PULLMAN, Wash. – WSU Pullman is hosting the Indigenous Education Institute June 19-23.
The inaugural institute is part of the Ti’tooqan Cuukweneewit project, which received a $400,000 grant from the U.S. Department of Education Office of Indian Education (OIE). The purpose of the grant, in collaboration with area Indigenous nations, education departments, language immersion nests and public school districts, is to support the recruitment and hiring of native teachers and school administrators, as well as provide training for those in professions that serve American Indians, Alaska Natives and Native Hawaiians.
Each day of the institute provides a unique focus on indigenous education and indigenous ways of knowing (epistemology, pedagogy, ontology and axiology), meant to enhance and support participants’ respective preparation programs.

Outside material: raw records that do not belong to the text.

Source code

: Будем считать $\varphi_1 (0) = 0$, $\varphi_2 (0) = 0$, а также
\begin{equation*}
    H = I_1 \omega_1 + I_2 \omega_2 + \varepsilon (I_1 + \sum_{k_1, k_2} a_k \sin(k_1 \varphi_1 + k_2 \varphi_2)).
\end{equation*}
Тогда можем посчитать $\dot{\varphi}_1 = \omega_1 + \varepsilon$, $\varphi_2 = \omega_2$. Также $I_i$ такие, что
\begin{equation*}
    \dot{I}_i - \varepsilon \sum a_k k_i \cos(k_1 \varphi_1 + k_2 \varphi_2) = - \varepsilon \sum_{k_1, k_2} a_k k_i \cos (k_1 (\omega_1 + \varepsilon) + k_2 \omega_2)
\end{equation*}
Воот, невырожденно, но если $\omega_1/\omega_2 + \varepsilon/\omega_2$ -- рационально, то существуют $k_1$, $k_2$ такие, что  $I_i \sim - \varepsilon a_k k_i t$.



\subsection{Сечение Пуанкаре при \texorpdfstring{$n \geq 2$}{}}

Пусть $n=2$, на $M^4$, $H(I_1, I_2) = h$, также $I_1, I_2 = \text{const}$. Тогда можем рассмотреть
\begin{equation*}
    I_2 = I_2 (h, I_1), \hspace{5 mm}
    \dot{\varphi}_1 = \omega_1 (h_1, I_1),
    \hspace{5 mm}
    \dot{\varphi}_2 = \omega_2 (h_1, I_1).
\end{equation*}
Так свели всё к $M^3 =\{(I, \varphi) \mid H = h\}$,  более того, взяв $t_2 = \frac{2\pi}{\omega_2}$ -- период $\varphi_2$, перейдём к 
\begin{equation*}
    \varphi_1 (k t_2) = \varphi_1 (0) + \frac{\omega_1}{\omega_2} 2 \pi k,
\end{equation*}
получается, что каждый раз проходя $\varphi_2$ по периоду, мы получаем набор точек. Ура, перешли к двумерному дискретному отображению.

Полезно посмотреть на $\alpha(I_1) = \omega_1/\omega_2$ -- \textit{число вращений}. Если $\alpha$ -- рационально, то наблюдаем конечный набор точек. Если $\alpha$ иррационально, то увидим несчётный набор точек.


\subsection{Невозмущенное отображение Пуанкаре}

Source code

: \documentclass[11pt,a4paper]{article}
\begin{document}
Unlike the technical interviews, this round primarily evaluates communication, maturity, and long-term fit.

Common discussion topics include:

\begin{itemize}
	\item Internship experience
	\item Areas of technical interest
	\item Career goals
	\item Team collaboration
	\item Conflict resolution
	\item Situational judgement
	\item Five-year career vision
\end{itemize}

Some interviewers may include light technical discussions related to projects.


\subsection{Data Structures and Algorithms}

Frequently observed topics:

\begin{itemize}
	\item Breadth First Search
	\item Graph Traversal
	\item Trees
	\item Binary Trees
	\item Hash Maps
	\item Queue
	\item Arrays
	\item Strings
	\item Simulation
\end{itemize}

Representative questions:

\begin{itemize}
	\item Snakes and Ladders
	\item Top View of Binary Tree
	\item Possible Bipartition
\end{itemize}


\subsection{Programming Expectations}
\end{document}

Project director Renee Holt (Diné/Nimiipuu) said the institute is a critical component that creates relationships between tribal nations that signed a WSU Memorandum of Understanding. The Titooqan Cuukweneewit preparation program is inaugural in that it has been created exclusively for Indigenous educators serving their tribal communities.
“Indigenous researchers have proven that indigenous communities know best how to identify challenges and opportunities for teachers and education administrators from their home communities,” Holt said. “Through the inaugural institute this week, as well as the overall grant, we will be working to ensure these individuals receive the mentoring, financial support, and opportunities using culturally sustaining pedagogies.”
Holt is directing the Ti’tooqan Cuukweneewit project through WSU’s Clearinghouse on Native Teaching and Learning.